Dans la soirée du 30 octobre, Blaise Compaoré croyait qu’il pouvait encore continuer à diriger le pays après la glorieuse insurrection qui a balayé les symboles de son régime. La dissolution du gouvernement et l’annonce de l’état de siège devraient lui permettre de reprendre la main. Mais ces mesures ont agi comme de l’huile sur du feu, déclenchant une course contre la montre avant que le bouillonnement populaire ne déferle sur Kosyam.

Très tôt le matin du 31 octobre, les Burkinabè ont commencé à prendre d’assaut la Place de la Révolution. D’autres sont massés devant la porte de l’état-major de l’armée. C’est aux alentours de 8h que les choses vont s’accélérer. A l’appel du Balai Citoyen, des milliers de personnes encerclent l’état-major où se tient une réunion de tous les chefs de corps de l’armée.

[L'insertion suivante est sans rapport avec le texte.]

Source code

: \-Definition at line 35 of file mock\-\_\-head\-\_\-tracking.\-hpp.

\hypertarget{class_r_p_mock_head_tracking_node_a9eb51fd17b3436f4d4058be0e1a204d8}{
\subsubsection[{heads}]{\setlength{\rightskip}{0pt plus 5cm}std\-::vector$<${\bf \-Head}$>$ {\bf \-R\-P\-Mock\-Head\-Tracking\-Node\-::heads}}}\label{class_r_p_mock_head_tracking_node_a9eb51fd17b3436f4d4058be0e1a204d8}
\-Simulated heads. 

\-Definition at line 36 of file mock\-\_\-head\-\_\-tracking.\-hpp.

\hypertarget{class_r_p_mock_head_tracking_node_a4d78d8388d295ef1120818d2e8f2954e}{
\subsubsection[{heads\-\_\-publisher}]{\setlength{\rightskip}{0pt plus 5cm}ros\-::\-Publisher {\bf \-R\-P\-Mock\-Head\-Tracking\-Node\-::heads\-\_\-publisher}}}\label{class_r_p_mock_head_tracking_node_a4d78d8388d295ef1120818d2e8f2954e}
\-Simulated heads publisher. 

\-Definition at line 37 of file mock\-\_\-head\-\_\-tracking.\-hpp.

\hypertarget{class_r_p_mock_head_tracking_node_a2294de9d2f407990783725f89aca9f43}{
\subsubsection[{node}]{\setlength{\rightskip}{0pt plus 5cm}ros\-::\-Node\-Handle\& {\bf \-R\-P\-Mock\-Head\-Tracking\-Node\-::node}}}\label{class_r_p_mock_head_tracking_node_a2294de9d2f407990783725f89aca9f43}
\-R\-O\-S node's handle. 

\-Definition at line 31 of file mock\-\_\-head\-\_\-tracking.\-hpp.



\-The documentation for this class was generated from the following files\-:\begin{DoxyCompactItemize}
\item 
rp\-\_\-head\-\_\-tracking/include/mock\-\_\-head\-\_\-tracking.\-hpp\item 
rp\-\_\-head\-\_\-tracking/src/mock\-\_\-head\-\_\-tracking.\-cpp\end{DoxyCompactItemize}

Le mot d’ordre est : « personne ne sort s’ils ne nous annoncent pas la démission pure et simple de Blaise Compaoré ». Certains manifestants laissent entendre que si la revendication n’est pas satisfaite dans l’heure qui suit, ils vont défoncer la porte pour s’emparer des armes et se diriger à Kosyam. On pouvait entendre « Blaise dégage, sinon on vient te déloger ».

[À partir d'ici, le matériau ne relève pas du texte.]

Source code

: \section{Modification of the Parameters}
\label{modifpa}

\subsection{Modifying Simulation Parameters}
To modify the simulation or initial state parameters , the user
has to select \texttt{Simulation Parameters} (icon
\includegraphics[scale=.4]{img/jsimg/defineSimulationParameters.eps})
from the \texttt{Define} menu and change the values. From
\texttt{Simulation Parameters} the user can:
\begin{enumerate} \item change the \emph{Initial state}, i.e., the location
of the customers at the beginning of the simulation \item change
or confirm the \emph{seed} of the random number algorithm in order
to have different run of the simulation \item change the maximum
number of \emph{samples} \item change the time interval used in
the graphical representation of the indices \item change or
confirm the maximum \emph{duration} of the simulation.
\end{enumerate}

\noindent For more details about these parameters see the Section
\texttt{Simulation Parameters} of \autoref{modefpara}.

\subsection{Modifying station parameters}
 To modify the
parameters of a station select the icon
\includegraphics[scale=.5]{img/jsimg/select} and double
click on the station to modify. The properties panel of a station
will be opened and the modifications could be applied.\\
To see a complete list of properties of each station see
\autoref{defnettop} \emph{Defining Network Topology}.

C’est dans cette ambiance que le général à la retraite, Kwamé Lougué, fait une brève apparition à la Place de la Révolution puis devant l’état-major. Il s’engouffre dans le bâtiment où l’attendaient d’autres officiers pour une réunion. Dehors, c’est la liesse populaire. « Lougué président » est scandé partout. Des minutes s’égrènent mais aucune information ne filtre des échanges entre les chefs militaires. La foule manifeste de plus en plus son impatience. Il n’y a aucun dirigeant de l’opposition pour la calmer. Le risque est grand que la situation ne dégénère. Les jeunes soldats postés devant la porte ne sont pas sereins. Pour ramener le calme, il a fallu l’intervention des leaders du Balai Citoyen. Ils prennent la parole pour s’adresser à la foule. Ils disent qu’ils vont entrer sommer le chef d’état-major général de l’armée de prendre ses responsabilités, sinon à leur sortie, c’est pour prendre la direction de Kosyam pour « l’assaut final ». Ce discours a le don de calmer momentanément la foule.

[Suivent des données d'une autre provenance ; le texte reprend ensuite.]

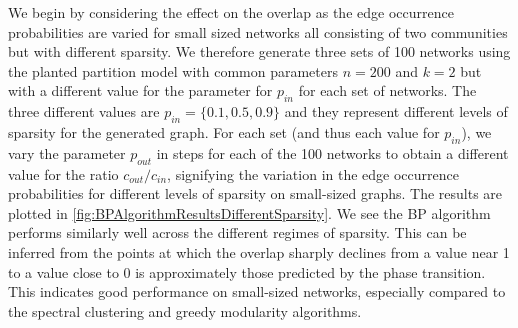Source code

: We begin by considering the effect on the overlap as the edge occurrence probabilities are varied for small sized networks all consisting of two communities but with different sparsity.
We therefore generate three sets of 100 networks using the planted partition model with common parameters $n = 200$ and $k = 2$ but with a different value for the parameter for $p_{in}$ for each set of networks.
The three different values are $p_{in} = \{0.1, 0.5, 0.9\}$ and they represent different levels of sparsity for the generated graph.
For each set (and thus each value for $p_{in}$), we vary the parameter $p_{out}$ in steps for each of the 100 networks to obtain a different value for the ratio $c_{out}/c_{in}$, signifying the variation in the edge occurrence probabilities for different levels of sparsity on small-sized graphs.
The results are plotted in \cref{fig:BPAlgorithmResultsDifferentSparsity}.
We see the BP algorithm performs similarly well across the different regimes of sparsity.
This can be inferred from the points at which the overlap sharply declines from a value near 1 to a value close to 0 is approximately those predicted by the phase transition.
This indicates good performance on small-sized networks, especially compared to the spectral clustering and greedy modularity algorithms.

Avant d’aller à la rencontre du général Honoré Traoré, les dirigeants du Balai Citoyen appellent d’autres responsables de mouvements citoyens qui sont comme lui à la pointe du combat depuis 2013 contre la révision de l’article 37 de la constitution pour les associer à leur démarche. Il s’agit des Professeurs Augustin Loada et Luc Marius Ibriga du Front de résistance citoyenne, de Hervé Ouattara du Collectif Anti-Référendum (CAR) et Casimir Sawadogo du RAD.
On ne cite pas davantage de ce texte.